San José is the city in the mountains. It is about 1,000 meters above the sea level. It is a place with a wonderful climate. Evenings and nights are warm and recall what we have here in the Nordic summers. While anyone coming from the North cannot wish any better weather as it is in San José during the daytime. It is warm but not hot. There are around 25 degrees Celsius (77 degrees Fahrenheit) during the daytime. A light and a nice breeze is present almost all the time. The city has around 900 thousand inhabitants. Here I will end speaking about San José because we did not spend any more time there. It was not our aim. We focussed our adventure on the “go wild” mode.
How do you pay in Costa Rica?
Payments are in the local currency Colones. You can buy around 570 Colones for 1 US dollar and 675 Colones for 1 Euro. The “World currency” US dollars are also widely accepted not only in a market and streets but also in any shop. You will receive Colones as change though. Colones are a very colorful currency. It is very different from the most of the World’s banknotes. Faces of important people are only on one side. The opposite side of banknotes is full of wildlife elements. This includes hummingbirds, sloths, sharks, monkeys, and others. This points to the main value of Costa Rica – its nature and wildlife.
From the highway to off the beaten path
After breakfast we stuffed the car with our baggage and left for a 7-hour road trip, heading to the wild. This long it takes to get from San José to the remotest place of Costa Rica – Osa peninsula. The first destination is one of the wildest places not only in Costa Rica but also in the World – Drake Bay. It is truly off the beaten path. There are three ways to get there: by plane, by boat and by car. We took the longest one by the car on Pan American highway.
Driving on the highway is not the most interesting part of the journey anywhere. This was not an exception. It seemed like a never-ending story to get to the place called Chacarita. This place is the last one on the way to Drake Bay where you can fuel your car. Trying to understand indices on the old US made filling tank we used this did not miss this last chance.
At Chacarita we turned on the road leading to Drake Bay.
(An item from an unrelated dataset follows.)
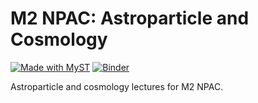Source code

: # M2 NPAC: Astroparticle and Cosmology

[![Made with MyST](https://img.shields.io/badge/made%20with-myst-orange)](https://myst.tools)
[![Binder](https://mybinder.org/badge_logo.svg)](https://mybinder.org/v2/git/https%3A%2F%2Fgitlab.in2p3.fr%2Fjeremy.neveu%2Fm2-npac-cosmology/HEAD)

Astroparticle and cosmology lectures for M2 NPAC.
The landscape soon changed a lot. For some kilometers, there was still an asphalted road. Yet, we went deeper and deeper off the beaten path. Lush green forest and orange-red bare soil exposures changed each other. Finally, the asphalted road ended and began what had to begin – off-road. This road of around 40 kilometers (25 miles) could be called a kind of gravel road. It was full of potholes where, if you are not cautious enough, even the strongest car could lose all its wheels. That’s why average speed on it did not exceed 10 – 20 km (6-12 miles) per hour. Quite often it dropped to the tempo of a casual walker.
You can reach this off the beaten path place by car only in the dry season. The dry season in Costa Rica lasts from the late November to late April. You have to cross at least five rivers on your way, and you don’t want to drown your car. Note that even the fullest insurance does not cover the car’s drowning there. For sure, they have a bad experience with this. Locals say that during the rainy season these rivers turn into small Amazons. The water level is the highest in October and November.
It was the end of January. Still, we first crossed all these rivers by foot to get an idea, where the shallowest sites are. For this purpose, our Chicago friend Janis with his new “amphibian sandals” was of excellent use.
Janis’ new task of checking the rivers seemed to be very useful to help him to acclimatize faster. His opinion was a bit different what made the situation even funnier.
Crossing the first three rivers was an easy task as they were shallow. At the fourth, we finally realized that we are truly off the beaten path. We also started to think if it is worth risking the car. Car insurance covered everything except its drowning. Yet, there were no alternatives and we had to risk. At that time two motorcycles crossed the river. They were partly submerged underwater. Hence I could not get, how their flooded engines could still work, but what do I know about engines.
Two “badass” looking men were sitting on one of the motorcycles. One of them concentrated on steering the vehicle so it does not drown. While the other sat on the back with a huge machete in his hand. A machete is a thing that one hardly needs in his hand while crossing a river. Also, the expression on the man’s face made us hesitate a bit if we should continue our way the same direction. Yet, as we found out later on this trip, such a view is an ordinary one when you go off the beaten path in Costa Rica. These people are farmers and they return from their daily work on the field. Therefore this does not mean anything dangerous or uncommon.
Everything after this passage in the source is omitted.